Zach: If audiences are offended by the sight of Scrooge in a Brioni suit, I think that's all the more reason to do it. After all, Dickens wrote the play to be about contemporary characters. Padding his story's sharp elbows in downy nostalgia just gives those in the audience with Scrooge-like tendencies a pass by making it seem like this behavior is firmly behind us. It's not. Of course, theaters can avoid this entire debate and help reduce the surplus Scrooge population by producing a new Christmas play by a local writer.

Hayley: That's a big ask of a theater that probably relies on their Christmastime income to support a season of new work. Not to mention, if we stop producing A Christmas Carol at Christmastime, we'll never see it again, which makes the ritualistic person in me very sad. And that's coming from a New Jersey Jew.

Zach: I'm sympathetic to the economic realities of producing, and that a profitable run of A Christmas Carol often subsidizes the rest of the season. I'm still not convinced that they are coming for A Christmas Carol specifically. Like casual Catholics who attend midnight mass, they're making a holiday pilgrimage (the success of other holiday titles, like A Christmas Story and Santaland Diaries, supports this theory). As long as they're coming just once a year, why not give them something new?

Hayley dances with the Salvation Army to Mariah Carey's "All I Want for Christmas is You" as Zach looks on.
Hayley dances with the Salvation Army to Mariah Carey's "All I Want for Christmas Is You" as Zach looks on.
(© Seth Walters)

Hayley: It's not new for us because we see theater all the time. But maybe it is new for them — not to undersell the value of new work, which I think we should always encourage. Christmas is definitely a time we let traditions lure us into a creative rut…which explains why Mariah Carey and Wham! are the only artists you'll hear on the radio between November and January.
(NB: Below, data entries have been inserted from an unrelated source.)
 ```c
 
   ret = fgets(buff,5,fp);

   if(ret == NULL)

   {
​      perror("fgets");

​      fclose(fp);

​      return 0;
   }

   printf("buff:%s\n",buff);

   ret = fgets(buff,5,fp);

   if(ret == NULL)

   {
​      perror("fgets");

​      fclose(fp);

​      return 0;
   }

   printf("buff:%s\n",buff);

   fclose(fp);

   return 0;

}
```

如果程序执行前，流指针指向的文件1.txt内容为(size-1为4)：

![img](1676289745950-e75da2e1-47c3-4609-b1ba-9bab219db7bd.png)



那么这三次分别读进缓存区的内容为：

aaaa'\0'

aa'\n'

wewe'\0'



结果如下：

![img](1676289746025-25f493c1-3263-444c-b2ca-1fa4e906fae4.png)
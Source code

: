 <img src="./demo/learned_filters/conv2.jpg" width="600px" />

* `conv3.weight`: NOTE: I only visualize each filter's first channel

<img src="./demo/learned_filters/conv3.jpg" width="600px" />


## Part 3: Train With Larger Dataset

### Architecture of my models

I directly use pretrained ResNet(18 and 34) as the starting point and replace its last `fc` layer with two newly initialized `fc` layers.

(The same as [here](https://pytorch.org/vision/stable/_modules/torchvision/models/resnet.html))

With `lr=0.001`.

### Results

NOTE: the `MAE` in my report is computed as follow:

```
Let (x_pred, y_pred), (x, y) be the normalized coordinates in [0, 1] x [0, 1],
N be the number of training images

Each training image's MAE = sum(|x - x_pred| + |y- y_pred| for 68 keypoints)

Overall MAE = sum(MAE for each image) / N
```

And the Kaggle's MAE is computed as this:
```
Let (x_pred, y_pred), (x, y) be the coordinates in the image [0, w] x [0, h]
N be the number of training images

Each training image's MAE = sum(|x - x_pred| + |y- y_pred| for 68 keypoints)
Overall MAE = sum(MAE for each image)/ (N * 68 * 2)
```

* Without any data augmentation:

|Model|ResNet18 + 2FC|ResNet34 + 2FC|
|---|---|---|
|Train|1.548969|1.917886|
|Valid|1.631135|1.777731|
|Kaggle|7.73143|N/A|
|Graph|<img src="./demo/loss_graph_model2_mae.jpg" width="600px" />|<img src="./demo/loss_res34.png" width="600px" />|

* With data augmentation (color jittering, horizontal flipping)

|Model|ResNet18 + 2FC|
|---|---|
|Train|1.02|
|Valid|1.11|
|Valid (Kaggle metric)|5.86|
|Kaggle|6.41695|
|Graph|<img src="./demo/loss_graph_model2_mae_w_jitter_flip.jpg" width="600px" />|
But don't throw out the baby with the Christmas bath water. We just need to remember why A Christmas Carol became our holiday tradition in the first place so we don't just mindlessly set it on repeat like "All I Want for Christmas Is You."

Zach: With points like that, who needs counterpoints? I completely agree that Dickens has become the Mariah Carey of the theater. It's time to change the channel, before we have a very unhappy New Year.